Don’t waste your time with guys in the next 12 to 18 months because soon your going to meet the person you are going to marry and it may be “old fashion” to think this but waiting till your husband and wife truly is important if you want the best marriage. As teens we often think we know what is best and that our parents are just old fashion, but this is the one thing I wish I had paid more attention to or understood better. Before marriage sex is nothing, even though you will think it is everything. But you wont realise this until after your married and learn the importants and the meaning of your wedding vows.
By the age of 20 yrs. you will be married. Three days before your first wedding anniversary you will give birth to your first of many children.
Over the years your heart will be broken and crushed at times. You will feel hopeless as you go through one traumatic experience after the next. But I can guarantee, you will get through it. Don’t lose hope!
Even though you wont believe me now, you will grow to have a very strong faith-which will save you.

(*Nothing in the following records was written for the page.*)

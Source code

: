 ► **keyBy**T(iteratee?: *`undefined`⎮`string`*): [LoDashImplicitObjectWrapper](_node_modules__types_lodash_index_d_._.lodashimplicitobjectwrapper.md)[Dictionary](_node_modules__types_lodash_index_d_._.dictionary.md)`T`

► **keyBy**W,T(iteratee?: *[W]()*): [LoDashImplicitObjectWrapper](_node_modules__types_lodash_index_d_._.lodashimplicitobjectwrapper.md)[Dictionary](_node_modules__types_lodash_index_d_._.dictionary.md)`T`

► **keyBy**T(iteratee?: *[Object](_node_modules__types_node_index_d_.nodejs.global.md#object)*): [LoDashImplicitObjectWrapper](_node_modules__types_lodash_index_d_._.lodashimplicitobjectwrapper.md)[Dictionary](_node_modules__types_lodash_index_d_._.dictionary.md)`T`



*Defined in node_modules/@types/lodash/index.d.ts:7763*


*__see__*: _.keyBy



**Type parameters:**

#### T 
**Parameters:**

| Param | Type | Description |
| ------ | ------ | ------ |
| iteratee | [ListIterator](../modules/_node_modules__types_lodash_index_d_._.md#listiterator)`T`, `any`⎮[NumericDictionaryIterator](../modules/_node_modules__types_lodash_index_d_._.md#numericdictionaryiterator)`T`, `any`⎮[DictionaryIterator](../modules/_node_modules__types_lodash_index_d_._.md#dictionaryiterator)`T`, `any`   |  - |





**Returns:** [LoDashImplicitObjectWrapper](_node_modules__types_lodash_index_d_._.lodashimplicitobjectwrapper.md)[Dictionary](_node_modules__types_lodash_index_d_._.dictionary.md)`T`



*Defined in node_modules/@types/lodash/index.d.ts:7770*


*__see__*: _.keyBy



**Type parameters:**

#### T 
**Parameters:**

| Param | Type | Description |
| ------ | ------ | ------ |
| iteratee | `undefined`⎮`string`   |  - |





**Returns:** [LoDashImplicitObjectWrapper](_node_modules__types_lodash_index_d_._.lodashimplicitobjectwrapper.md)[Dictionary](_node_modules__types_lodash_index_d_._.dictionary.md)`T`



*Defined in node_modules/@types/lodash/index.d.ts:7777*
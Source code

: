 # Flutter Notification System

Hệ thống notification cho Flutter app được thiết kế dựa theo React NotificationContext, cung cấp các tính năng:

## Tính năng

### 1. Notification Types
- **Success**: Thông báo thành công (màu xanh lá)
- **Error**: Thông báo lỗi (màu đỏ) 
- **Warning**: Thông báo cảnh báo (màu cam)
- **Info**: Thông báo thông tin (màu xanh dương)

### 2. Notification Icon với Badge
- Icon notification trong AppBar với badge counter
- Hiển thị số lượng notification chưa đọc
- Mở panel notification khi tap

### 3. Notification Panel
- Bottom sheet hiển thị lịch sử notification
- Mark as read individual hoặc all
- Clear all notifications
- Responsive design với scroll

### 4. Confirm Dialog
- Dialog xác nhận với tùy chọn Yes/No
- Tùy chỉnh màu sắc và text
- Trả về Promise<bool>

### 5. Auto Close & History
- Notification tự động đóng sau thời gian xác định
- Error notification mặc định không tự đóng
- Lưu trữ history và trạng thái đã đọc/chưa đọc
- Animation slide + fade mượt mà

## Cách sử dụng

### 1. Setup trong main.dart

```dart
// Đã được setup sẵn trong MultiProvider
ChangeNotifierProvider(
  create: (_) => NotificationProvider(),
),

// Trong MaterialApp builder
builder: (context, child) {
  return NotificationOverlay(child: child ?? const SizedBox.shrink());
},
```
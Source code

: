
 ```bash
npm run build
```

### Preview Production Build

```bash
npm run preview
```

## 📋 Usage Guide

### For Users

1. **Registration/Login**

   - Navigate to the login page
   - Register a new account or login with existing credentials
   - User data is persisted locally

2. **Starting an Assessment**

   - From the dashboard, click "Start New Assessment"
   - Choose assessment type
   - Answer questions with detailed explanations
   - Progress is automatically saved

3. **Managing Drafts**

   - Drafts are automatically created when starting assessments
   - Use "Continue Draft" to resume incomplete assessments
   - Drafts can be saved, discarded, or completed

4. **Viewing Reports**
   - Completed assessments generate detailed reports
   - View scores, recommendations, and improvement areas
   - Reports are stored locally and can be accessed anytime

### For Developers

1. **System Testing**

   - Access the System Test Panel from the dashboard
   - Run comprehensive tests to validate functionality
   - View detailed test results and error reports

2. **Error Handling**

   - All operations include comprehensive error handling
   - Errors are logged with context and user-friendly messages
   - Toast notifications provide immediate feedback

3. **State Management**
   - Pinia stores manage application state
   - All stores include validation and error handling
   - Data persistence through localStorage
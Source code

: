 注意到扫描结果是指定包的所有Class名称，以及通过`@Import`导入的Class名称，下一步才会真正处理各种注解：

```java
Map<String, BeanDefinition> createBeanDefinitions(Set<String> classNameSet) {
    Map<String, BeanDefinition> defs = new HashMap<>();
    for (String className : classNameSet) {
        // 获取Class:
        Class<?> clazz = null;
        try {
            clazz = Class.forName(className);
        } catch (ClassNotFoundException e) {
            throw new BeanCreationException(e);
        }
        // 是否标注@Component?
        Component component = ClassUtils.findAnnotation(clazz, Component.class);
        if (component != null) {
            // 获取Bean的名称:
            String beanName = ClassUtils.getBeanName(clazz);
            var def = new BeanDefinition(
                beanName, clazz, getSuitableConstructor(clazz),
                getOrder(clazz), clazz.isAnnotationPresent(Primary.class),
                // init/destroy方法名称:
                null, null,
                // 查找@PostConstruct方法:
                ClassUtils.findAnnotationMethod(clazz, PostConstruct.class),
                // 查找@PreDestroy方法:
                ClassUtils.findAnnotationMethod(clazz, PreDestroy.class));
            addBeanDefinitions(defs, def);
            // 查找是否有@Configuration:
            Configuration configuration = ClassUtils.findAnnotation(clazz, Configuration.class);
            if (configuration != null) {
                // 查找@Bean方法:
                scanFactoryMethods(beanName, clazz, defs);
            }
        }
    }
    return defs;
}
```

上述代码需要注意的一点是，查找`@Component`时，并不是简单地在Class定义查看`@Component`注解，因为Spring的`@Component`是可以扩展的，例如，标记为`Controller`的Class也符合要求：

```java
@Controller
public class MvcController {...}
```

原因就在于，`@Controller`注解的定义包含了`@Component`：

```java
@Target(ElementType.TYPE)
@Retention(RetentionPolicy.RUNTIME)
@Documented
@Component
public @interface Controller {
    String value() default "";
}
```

Through everything you are going to go through you will learn what is the most important things in life. And it wont be your dream of an acting career or worrying about what other silly girls think. You are going to shock people, cause controversy and most of all have many people respect you after everything you have gone through and the strength you have shown. Sometimes it will be over whelming. But you will get through it. You always will.
And one day you are going to turn 30. You will be holding your sixth baby in your arms and you will look back on everything you have lost but also everything you have gained. Having Chronic Fatigue Syndrome (and other health problems) suck. But what would suck more is if you were never born.